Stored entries
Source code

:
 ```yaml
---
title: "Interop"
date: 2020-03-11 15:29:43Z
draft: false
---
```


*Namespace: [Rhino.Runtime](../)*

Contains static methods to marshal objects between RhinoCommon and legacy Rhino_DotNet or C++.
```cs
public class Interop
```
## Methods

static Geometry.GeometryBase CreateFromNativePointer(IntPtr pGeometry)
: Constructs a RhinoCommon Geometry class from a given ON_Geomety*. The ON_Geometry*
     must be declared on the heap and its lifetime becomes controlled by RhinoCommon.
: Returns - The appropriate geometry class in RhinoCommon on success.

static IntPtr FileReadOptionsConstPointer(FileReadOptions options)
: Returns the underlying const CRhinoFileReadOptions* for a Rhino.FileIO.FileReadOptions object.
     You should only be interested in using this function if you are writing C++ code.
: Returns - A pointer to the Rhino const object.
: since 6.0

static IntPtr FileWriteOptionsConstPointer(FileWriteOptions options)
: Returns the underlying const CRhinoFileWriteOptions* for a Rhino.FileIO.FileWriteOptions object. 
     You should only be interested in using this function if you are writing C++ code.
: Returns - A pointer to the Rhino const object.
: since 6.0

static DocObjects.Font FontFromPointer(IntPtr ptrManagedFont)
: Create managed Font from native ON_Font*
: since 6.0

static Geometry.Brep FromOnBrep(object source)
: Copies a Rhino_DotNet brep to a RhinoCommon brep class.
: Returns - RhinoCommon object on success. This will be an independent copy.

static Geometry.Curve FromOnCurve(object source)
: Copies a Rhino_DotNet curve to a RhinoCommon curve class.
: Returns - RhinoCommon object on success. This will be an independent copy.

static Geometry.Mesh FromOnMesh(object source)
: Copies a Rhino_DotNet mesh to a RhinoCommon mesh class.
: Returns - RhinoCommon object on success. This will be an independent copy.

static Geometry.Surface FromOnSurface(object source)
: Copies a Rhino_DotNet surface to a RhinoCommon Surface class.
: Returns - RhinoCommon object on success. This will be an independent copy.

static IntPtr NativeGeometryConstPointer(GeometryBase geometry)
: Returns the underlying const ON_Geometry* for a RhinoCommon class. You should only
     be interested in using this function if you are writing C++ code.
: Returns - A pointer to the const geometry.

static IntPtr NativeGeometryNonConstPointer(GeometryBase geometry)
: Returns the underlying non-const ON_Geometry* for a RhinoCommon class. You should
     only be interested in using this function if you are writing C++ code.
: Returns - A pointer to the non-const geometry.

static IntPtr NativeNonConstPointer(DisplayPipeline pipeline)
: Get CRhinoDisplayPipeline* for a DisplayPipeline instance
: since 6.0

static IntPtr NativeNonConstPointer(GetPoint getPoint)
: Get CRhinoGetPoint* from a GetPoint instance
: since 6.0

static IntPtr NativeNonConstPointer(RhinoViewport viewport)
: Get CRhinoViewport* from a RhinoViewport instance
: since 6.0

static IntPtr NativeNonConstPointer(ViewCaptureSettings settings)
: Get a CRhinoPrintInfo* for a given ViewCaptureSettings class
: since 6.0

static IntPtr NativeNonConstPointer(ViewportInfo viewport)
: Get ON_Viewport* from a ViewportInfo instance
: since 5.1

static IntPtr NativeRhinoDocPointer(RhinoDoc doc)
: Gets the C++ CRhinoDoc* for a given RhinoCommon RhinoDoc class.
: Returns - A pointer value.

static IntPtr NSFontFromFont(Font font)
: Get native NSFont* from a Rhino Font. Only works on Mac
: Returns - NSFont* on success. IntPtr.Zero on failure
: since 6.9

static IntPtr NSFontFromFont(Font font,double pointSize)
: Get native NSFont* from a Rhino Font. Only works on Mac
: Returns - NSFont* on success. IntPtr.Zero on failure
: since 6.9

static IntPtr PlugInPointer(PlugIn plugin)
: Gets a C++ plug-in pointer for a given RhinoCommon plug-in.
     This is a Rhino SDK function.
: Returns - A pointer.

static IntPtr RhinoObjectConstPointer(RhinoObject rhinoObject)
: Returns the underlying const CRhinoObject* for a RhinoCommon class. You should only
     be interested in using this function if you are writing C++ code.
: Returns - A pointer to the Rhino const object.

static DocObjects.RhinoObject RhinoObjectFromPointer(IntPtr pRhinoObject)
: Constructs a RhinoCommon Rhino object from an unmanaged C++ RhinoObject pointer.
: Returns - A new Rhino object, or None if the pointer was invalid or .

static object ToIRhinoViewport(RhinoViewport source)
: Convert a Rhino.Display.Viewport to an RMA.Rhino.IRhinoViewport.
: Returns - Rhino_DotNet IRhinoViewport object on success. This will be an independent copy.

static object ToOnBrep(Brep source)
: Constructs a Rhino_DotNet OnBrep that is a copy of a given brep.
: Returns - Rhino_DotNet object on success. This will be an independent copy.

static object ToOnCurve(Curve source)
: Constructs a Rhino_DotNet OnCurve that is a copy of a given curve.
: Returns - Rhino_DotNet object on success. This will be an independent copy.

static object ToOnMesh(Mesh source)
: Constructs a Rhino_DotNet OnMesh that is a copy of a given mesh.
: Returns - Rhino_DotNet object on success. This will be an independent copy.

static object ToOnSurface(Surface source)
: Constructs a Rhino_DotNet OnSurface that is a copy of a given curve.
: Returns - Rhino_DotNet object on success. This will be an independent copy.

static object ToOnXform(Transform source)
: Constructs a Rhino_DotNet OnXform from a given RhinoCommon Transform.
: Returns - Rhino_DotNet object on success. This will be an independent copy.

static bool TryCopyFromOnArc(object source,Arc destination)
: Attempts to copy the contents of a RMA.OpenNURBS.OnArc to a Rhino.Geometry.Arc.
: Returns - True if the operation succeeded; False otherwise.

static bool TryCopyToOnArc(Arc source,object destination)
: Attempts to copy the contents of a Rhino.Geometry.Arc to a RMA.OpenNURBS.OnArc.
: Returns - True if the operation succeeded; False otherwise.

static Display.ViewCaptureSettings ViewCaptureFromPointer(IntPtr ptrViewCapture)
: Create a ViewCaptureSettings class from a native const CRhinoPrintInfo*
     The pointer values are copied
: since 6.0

▶ _Exercise directions_: Both the line containing "RhinoCommon brep class." and the line containing "the non-const geometry." belong in the answer. Print them and every line above that falls between them exactly, and no others.

▶ _Response area_:
: Copies a Rhino_DotNet brep to a RhinoCommon brep class.
: Returns - RhinoCommon object on success. This will be an independent copy.

static Geometry.Curve FromOnCurve(object source)
: Copies a Rhino_DotNet curve to a RhinoCommon curve class.
: Returns - RhinoCommon object on success. This will be an independent copy.

static Geometry.Mesh FromOnMesh(object source)
: Copies a Rhino_DotNet mesh to a RhinoCommon mesh class.
: Returns - RhinoCommon object on success. This will be an independent copy.

static Geometry.Surface FromOnSurface(object source)
: Copies a Rhino_DotNet surface to a RhinoCommon Surface class.
: Returns - RhinoCommon object on success. This will be an independent copy.

static IntPtr NativeGeometryConstPointer(GeometryBase geometry)
: Returns the underlying const ON_Geometry* for a RhinoCommon class. You should only
     be interested in using this function if you are writing C++ code.
: Returns - A pointer to the const geometry.

static IntPtr NativeGeometryNonConstPointer(GeometryBase geometry)
: Returns the underlying non-const ON_Geometry* for a RhinoCommon class. You should
     only be interested in using this function if you are writing C++ code.
: Returns - A pointer to the non-const geometry.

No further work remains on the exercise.